→ **Dataset items**

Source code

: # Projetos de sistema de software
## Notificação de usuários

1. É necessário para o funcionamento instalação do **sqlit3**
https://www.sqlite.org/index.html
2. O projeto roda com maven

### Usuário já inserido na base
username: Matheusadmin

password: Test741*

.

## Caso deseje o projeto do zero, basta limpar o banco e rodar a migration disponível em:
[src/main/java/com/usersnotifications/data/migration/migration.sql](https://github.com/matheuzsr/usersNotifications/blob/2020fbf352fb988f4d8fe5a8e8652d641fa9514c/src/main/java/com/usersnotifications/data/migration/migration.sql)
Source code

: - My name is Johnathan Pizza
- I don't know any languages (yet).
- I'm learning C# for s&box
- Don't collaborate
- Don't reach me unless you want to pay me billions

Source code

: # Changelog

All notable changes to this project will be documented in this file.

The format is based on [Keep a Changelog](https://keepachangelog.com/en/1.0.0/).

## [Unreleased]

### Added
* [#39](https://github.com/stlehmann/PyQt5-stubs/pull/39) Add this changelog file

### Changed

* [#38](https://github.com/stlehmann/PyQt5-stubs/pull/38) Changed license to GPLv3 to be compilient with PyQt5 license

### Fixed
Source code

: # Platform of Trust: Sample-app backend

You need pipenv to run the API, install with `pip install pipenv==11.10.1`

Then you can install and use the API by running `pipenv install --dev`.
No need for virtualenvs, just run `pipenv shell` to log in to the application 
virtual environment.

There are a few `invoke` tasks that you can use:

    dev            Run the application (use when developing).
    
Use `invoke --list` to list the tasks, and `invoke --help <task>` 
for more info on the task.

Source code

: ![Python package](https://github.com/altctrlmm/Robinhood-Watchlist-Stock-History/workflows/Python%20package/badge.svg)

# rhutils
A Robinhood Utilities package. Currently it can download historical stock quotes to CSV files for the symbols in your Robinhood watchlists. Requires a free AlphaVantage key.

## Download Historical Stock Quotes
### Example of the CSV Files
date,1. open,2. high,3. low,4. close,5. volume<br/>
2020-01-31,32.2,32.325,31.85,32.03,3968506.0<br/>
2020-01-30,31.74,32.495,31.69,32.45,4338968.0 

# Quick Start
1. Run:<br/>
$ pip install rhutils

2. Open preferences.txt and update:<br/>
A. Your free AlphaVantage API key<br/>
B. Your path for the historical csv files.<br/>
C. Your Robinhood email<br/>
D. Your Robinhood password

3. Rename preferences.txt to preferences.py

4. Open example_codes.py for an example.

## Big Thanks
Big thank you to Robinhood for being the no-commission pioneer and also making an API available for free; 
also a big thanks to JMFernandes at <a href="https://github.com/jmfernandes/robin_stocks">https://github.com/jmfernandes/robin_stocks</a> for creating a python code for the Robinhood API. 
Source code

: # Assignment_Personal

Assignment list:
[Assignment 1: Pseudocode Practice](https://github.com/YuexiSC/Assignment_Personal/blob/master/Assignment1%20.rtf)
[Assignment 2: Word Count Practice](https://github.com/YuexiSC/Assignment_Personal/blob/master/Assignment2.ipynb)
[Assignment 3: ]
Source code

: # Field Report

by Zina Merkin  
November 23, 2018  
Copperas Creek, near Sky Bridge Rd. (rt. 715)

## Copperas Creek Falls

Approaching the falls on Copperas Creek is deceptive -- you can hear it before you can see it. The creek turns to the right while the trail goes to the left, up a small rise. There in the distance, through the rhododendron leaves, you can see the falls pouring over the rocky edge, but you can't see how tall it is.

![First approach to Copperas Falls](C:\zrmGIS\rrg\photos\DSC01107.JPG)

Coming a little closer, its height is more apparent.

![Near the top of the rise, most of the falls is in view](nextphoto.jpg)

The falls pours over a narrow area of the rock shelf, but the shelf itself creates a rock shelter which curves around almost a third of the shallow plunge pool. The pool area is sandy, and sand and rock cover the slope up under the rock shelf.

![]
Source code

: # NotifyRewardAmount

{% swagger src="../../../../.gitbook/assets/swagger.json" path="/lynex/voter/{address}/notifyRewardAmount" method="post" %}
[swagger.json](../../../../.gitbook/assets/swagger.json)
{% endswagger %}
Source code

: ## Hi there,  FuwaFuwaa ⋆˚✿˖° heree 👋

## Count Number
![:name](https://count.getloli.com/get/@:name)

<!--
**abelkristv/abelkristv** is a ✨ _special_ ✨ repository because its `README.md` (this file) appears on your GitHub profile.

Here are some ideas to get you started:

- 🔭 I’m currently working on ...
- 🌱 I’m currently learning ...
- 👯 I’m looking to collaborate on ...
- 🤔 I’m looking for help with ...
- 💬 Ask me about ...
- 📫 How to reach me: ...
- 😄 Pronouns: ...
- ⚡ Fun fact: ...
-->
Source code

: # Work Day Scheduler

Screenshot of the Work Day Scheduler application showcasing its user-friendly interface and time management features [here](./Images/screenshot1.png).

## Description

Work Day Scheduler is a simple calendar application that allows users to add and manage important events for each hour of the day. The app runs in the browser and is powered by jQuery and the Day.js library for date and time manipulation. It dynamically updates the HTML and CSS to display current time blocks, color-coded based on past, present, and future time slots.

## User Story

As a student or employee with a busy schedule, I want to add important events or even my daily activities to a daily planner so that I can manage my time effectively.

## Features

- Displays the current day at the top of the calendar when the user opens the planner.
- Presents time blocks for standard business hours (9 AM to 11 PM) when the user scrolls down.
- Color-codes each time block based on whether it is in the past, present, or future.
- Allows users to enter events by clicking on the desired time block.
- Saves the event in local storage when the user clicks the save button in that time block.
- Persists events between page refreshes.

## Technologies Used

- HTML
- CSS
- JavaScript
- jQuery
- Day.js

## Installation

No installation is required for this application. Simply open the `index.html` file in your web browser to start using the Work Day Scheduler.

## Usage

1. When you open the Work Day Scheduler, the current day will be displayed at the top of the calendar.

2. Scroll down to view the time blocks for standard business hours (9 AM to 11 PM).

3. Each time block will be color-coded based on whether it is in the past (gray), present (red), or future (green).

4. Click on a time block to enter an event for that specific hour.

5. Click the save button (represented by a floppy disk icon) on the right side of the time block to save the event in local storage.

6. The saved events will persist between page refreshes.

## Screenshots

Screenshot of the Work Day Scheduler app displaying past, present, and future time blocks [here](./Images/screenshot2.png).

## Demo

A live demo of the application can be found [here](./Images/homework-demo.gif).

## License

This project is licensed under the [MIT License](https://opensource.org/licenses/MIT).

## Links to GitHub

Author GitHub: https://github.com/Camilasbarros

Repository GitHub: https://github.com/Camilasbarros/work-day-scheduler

→ **What you should do**
In the entries above, one line contains "[swagger.json](../../../../.gitbook/assets/swagger.json)" and another contains "## Installation". Reproduce exactly those two lines and the lines between them, nothing else.

→ **Exercise result**
[swagger.json](../../../../.gitbook/assets/swagger.json)
{% endswagger %}
Source code

: ## Hi there,  FuwaFuwaa ⋆˚✿˖° heree 👋

## Count Number
![:name](https://count.getloli.com/get/@:name)

<!--
**abelkristv/abelkristv** is a ✨ _special_ ✨ repository because its `README.md` (this file) appears on your GitHub profile.

Here are some ideas to get you started:

- 🔭 I’m currently working on ...
- 🌱 I’m currently learning ...
- 👯 I’m looking to collaborate on ...
- 🤔 I’m looking for help with ...
- 💬 Ask me about ...
- 📫 How to reach me: ...
- 😄 Pronouns: ...
- ⚡ Fun fact: ...
-->
Source code

: # Work Day Scheduler

Screenshot of the Work Day Scheduler application showcasing its user-friendly interface and time management features [here](./Images/screenshot1.png).

## Description

Work Day Scheduler is a simple calendar application that allows users to add and manage important events for each hour of the day. The app runs in the browser and is powered by jQuery and the Day.js library for date and time manipulation. It dynamically updates the HTML and CSS to display current time blocks, color-coded based on past, present, and future time slots.

## User Story

As a student or employee with a busy schedule, I want to add important events or even my daily activities to a daily planner so that I can manage my time effectively.

## Features

- Displays the current day at the top of the calendar when the user opens the planner.
- Presents time blocks for standard business hours (9 AM to 11 PM) when the user scrolls down.
- Color-codes each time block based on whether it is in the past, present, or future.
- Allows users to enter events by clicking on the desired time block.
- Saves the event in local storage when the user clicks the save button in that time block.
- Persists events between page refreshes.

## Technologies Used

- HTML
- CSS
- JavaScript
- jQuery
- Day.js

## Installation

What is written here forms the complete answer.